Hospitalizations due to Covid-19 have been on the rise, as well, even though they dipped slightly on Friday, with state figures showing 275 virus patients in the county, down from 280 on Thursday. That was up from 275 on Wednesday and 255 on Tuesday. There were 72 patients in intensive care due to Covid, down from 74 on Thursday. Los Angeles County reported five more Covid deaths on Friday, raising the countywide death toll from the virus to 24,492.
“Whenever we see a doubling of cases and a quadrupling of test positivity over a short period of time, we are reminded of how easily the virus can spread,” said Ferrer.
The Delta variant is believed to be responsible for more than 26% of current infections in the United States. Ferrer said Thursday 245 cases of the Delta variant have been confirmed in the county, nearly double the number from last week. Given the expense, the county conducts only a limited number of the sequencing tests needed to identify the variants. Even with the small numbers, Delta has become the most dominant variant detected in the county.
Given its increasing prevalence among identified variants in the county, Ferrer said, it’s clear there is “increasing circulation” of Delta in the county.

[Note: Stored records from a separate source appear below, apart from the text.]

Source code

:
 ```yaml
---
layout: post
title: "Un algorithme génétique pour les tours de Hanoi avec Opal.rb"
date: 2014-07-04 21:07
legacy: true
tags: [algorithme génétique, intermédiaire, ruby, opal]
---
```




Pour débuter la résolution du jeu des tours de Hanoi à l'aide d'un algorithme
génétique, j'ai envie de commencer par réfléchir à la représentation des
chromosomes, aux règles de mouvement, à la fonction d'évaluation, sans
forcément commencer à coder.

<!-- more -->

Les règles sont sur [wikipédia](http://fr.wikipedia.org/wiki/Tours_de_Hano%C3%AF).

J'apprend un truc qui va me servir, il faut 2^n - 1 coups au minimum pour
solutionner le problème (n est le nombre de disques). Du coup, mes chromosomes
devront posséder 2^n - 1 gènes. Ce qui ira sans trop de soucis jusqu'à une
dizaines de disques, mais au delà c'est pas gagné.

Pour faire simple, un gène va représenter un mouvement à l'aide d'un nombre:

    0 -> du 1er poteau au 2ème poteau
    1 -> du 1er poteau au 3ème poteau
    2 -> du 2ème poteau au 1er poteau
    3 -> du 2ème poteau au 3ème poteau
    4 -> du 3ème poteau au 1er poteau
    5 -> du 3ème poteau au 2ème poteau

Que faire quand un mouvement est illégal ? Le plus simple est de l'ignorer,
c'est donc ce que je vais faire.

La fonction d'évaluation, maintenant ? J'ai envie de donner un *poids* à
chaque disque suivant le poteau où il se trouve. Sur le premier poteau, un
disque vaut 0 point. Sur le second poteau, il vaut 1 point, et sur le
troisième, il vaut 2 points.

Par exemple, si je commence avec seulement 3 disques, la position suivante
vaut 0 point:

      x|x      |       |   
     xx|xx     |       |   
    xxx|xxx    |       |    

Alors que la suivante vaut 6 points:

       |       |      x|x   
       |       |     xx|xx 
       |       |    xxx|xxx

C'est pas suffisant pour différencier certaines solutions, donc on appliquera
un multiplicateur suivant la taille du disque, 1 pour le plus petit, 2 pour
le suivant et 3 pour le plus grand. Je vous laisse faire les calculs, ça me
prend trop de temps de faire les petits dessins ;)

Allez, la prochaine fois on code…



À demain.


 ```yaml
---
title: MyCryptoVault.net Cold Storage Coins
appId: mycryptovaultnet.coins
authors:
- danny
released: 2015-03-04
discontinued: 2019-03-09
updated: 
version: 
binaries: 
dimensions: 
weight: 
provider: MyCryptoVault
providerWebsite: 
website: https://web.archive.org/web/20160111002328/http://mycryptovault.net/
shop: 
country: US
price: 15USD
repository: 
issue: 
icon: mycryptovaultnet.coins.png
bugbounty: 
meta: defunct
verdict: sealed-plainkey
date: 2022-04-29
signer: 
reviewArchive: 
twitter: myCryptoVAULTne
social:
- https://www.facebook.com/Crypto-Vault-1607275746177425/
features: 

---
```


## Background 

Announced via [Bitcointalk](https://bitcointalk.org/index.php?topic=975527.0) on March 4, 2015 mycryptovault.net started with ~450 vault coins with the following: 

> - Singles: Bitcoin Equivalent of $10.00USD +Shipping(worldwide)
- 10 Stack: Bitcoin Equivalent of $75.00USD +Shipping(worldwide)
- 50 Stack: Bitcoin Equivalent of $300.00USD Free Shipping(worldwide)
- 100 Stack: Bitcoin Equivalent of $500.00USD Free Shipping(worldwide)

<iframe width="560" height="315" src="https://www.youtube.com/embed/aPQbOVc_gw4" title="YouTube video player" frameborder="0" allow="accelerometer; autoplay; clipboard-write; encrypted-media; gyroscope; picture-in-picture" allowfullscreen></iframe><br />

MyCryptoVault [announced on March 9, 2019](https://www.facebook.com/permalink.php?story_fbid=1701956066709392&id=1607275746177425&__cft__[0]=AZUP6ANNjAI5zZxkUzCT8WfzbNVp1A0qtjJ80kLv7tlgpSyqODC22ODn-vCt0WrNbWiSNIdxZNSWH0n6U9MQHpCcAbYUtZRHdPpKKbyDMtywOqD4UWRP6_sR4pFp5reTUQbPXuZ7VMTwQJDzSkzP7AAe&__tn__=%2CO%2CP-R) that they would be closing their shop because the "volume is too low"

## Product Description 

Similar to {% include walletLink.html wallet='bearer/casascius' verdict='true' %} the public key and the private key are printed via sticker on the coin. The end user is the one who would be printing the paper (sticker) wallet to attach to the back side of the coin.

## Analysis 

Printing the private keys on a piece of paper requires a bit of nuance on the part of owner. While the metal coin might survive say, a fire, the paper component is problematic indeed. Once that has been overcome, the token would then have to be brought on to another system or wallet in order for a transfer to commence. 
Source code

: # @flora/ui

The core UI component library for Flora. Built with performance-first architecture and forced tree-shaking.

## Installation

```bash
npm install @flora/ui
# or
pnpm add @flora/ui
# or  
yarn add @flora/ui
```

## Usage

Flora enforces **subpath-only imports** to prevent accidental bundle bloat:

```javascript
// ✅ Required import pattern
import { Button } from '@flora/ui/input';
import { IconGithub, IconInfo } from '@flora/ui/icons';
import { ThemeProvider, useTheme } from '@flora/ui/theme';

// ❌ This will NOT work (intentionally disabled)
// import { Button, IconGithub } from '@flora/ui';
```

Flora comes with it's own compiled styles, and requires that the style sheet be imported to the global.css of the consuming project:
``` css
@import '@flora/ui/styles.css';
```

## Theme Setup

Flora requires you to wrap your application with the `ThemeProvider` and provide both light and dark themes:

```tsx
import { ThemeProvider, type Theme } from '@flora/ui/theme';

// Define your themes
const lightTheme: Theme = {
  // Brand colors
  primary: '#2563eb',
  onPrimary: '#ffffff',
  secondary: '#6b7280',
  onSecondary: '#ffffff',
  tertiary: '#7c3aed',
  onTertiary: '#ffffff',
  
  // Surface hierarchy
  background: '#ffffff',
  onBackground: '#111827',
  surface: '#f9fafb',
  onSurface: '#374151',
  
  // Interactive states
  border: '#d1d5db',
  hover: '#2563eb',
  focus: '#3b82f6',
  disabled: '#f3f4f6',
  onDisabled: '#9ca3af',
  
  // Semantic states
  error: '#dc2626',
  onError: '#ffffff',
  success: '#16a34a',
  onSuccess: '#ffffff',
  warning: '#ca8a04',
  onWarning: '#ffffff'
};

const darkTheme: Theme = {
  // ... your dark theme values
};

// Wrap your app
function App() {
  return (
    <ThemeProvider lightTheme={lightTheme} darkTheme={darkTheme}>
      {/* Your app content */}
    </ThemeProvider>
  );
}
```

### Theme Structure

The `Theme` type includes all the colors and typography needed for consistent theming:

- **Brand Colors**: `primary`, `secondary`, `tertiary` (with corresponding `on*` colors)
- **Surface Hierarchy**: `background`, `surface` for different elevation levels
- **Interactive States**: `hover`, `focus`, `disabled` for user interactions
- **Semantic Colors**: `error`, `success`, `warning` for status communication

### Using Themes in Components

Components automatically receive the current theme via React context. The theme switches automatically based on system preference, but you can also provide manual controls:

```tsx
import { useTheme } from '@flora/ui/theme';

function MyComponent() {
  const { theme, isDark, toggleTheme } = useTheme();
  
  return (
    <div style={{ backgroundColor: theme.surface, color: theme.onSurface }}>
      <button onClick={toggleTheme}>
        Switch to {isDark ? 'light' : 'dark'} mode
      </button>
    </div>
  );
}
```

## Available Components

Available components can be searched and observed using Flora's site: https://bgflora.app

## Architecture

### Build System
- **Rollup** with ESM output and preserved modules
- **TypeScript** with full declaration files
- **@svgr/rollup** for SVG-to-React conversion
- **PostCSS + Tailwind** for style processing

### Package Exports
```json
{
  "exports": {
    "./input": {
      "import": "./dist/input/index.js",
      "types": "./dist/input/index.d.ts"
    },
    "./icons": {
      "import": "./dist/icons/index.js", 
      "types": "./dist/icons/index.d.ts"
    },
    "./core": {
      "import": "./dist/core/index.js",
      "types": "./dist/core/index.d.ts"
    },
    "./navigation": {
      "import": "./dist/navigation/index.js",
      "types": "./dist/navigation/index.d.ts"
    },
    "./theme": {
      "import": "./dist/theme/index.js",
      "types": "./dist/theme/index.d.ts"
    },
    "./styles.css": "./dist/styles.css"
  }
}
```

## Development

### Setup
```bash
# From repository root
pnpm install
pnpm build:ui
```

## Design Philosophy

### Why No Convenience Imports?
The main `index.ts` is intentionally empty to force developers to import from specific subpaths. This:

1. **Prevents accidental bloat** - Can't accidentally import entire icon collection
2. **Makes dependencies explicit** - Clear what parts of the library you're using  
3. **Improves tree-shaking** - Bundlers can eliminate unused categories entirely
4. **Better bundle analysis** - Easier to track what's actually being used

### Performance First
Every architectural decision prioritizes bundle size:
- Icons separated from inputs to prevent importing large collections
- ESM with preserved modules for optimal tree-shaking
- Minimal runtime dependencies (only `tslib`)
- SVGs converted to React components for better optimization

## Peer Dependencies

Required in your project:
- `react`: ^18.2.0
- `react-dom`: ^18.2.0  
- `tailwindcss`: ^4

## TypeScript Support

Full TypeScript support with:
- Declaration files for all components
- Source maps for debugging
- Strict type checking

She again stressed that existing vaccines provide strong protection against the variant, but breakthrough infections of people who are fully vaccinated do happen. And those people — while at low risk of becoming seriously ill — could potentially spread the infection to others, especially the county’s millions of unvaccinated kids.
Statewide, cases averaged over 1,000 last week for the first time since May. On Friday, the daily number of new infections rose to 1,792, a count California has not seen in months. Test positivity also rose from a low of .7% in early June to 1.5% on Friday. That led Governor Gavin Newsom to tweet his own pre-Fourth warning and a plea for Californians to get vaccinated.
We know the Delta Variant is contagious — and is on the rise.
We know our hospitalizations are creeping up — and most of the patients are unvaccinated.
We also know the science is clear — getting vaccinated protects you AND those around you.